** Opening Exercise material block **
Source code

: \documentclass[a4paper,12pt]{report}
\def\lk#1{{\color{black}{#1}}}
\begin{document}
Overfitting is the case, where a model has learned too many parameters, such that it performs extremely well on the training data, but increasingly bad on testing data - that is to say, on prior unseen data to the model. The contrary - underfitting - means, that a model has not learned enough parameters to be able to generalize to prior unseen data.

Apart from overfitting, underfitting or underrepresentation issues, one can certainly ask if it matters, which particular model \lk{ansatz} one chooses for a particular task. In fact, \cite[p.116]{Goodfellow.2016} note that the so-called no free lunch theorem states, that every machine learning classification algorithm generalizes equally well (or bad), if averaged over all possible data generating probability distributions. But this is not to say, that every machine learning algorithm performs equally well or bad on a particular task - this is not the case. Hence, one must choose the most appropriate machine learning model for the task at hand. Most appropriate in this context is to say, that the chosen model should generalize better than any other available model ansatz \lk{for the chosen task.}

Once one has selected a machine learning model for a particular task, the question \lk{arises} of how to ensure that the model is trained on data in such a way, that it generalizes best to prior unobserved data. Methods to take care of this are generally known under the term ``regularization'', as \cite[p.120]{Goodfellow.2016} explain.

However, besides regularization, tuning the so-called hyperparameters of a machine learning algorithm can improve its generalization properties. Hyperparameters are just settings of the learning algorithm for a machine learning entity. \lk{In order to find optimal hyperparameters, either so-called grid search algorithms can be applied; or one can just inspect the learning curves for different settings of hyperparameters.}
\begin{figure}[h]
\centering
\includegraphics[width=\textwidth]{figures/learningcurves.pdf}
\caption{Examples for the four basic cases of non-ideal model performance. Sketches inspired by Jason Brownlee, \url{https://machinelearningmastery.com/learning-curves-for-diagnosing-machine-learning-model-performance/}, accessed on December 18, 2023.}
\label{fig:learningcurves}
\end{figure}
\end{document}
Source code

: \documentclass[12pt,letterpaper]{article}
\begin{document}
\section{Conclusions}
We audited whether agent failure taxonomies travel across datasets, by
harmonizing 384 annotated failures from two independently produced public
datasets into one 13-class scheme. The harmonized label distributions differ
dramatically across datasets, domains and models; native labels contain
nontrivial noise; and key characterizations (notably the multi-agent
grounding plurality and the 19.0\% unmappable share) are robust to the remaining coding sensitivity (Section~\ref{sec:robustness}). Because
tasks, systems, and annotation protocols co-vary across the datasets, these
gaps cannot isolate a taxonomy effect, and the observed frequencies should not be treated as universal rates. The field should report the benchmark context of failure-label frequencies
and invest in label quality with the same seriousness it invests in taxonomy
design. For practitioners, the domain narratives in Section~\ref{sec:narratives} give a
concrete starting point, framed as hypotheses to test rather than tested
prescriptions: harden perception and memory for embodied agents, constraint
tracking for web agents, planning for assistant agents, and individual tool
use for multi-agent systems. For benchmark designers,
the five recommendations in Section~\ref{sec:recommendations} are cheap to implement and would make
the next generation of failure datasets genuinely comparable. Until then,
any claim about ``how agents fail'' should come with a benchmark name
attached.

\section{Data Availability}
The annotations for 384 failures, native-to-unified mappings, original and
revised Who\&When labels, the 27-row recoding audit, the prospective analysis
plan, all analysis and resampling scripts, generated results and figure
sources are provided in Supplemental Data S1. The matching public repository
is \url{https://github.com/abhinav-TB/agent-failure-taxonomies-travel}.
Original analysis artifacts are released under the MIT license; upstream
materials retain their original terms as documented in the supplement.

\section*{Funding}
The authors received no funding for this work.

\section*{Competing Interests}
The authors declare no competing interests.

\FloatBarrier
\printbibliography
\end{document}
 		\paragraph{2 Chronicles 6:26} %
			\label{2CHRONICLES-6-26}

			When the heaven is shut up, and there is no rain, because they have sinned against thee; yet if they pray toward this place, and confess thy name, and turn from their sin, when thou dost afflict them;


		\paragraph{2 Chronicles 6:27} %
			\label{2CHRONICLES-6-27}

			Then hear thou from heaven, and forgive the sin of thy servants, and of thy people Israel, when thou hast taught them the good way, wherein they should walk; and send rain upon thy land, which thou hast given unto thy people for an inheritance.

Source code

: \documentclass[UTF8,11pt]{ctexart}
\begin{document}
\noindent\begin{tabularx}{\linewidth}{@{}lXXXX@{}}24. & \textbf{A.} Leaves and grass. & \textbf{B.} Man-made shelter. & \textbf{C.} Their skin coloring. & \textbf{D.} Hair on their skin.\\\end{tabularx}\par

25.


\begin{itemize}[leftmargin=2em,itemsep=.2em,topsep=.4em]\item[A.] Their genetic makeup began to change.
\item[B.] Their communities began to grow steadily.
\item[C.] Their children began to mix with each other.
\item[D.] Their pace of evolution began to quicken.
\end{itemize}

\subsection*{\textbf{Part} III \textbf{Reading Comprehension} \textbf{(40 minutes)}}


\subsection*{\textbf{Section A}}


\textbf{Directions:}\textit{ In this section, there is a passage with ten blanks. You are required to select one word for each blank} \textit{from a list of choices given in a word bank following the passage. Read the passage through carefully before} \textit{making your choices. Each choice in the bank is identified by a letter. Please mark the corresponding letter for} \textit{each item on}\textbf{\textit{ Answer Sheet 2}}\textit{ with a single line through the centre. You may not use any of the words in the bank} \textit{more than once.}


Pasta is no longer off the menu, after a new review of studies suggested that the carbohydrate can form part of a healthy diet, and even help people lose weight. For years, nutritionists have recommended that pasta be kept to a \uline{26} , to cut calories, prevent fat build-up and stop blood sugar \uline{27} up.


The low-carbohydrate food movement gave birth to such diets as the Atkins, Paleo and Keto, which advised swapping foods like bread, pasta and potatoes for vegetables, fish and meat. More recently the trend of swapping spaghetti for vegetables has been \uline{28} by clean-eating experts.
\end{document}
** Closing Exercise material block **
◆ **Required work**
Find the string "systems" in the listing and copy every line in which it occurs.

◆ **Answer for the task**
tasks, systems, and annotation protocols co-vary across the datasets, these
use for multi-agent systems. For benchmark designers,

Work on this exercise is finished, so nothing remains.